Z Wikiźródeł, wolnej biblioteki
Ta strona została przepisana.

— Zgoda! Widzę, żeś dobry chłopiec. Hej! garson; zawołał, dwa jaja na miękko, kawałek szynki, butelka Maçou i kieliszek koniaku!
Posługujący stał w zamyśleniu.
— Ten pan zapłaci, dodał — Stanisław wskazując Jobin’a.
Garson nie wahał się dłużej.
— Kłopoczą mnie tu, z przyczyny starego rachunku — nędznych siedmnastu franków, wyszepnął Picolet, lecz, ja mam sposób.

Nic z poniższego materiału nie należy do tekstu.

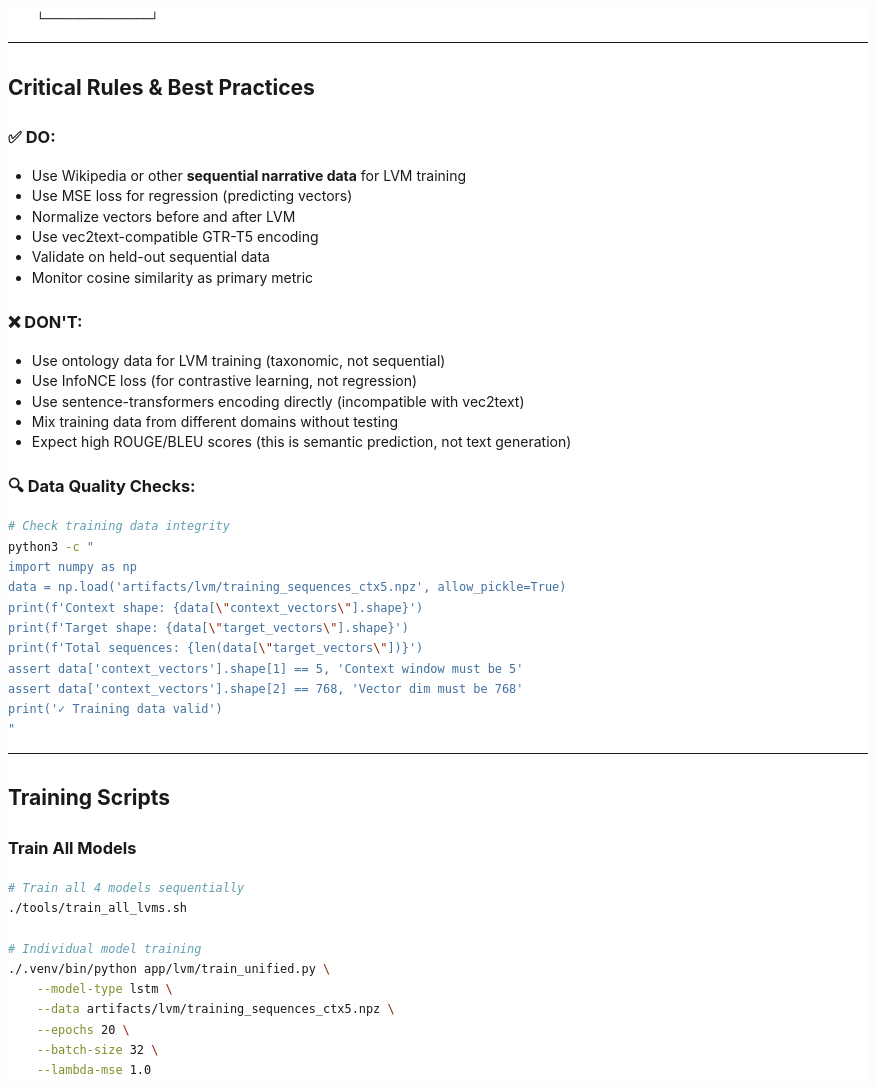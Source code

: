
 ```
    └───────────────┘
```

---

## Critical Rules & Best Practices

### ✅ DO:
- Use Wikipedia or other **sequential narrative data** for LVM training
- Use MSE loss for regression (predicting vectors)
- Normalize vectors before and after LVM
- Use vec2text-compatible GTR-T5 encoding
- Validate on held-out sequential data
- Monitor cosine similarity as primary metric

### ❌ DON'T:
- Use ontology data for LVM training (taxonomic, not sequential)
- Use InfoNCE loss (for contrastive learning, not regression)
- Use sentence-transformers encoding directly (incompatible with vec2text)
- Mix training data from different domains without testing
- Expect high ROUGE/BLEU scores (this is semantic prediction, not text generation)

### 🔍 Data Quality Checks:
```bash
# Check training data integrity
python3 -c "
import numpy as np
data = np.load('artifacts/lvm/training_sequences_ctx5.npz', allow_pickle=True)
print(f'Context shape: {data[\"context_vectors\"].shape}')
print(f'Target shape: {data[\"target_vectors\"].shape}')
print(f'Total sequences: {len(data[\"target_vectors\"])}')
assert data['context_vectors'].shape[1] == 5, 'Context window must be 5'
assert data['context_vectors'].shape[2] == 768, 'Vector dim must be 768'
print('✓ Training data valid')
"
```

---

## Training Scripts

### Train All Models
```bash
# Train all 4 models sequentially
./tools/train_all_lvms.sh

# Individual model training
./.venv/bin/python app/lvm/train_unified.py \
    --model-type lstm \
    --data artifacts/lvm/training_sequences_ctx5.npz \
    --epochs 20 \
    --batch-size 32 \
    --lambda-mse 1.0
```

Cofnę moją klientelę a będę uczęszczał do Brébant’a. Ale nie o to tu chodzi. Roch i Fumel są łotrami; wyobraź pan sobie, że niemogą się obejść bezemnie, a pozwalają umierać mi z głodu! Nigdy ani grosz jeden nie spłynie do mej kieszeni.
— Ztąd potrzebujesz pan bezustannie dwudziestu, franków: ozwał się Jobin, przypomniawszy sobie o owym postscriptum w listach Sta. Pi.
Młodzieniec spojrzał na mówiącego ze zdziwieniem i nieufnością, sądził wszelako, iż zdanie powyższe odnosiło się do zaległego rachunku w kawiarni, o jakim mówił przed chwilą.
— Tak niestety! odrzekł, wciąż potrzebuję dwudziestu franków. Sądzę że będziesz tyle względnym i dasz, mi czterdzieści?
— To zależy od okoliczności, odpowiedział Jobin. Nie jest to o ile mniemam ani podarunek, ani pożyczka jakiej żądasz odemnie. Cóż mi więc ofiarujesz w zamian za dwa luidory?
— Objaśnienia, dotyczące Aliny Pradier natychmiast, bezzwłocznie.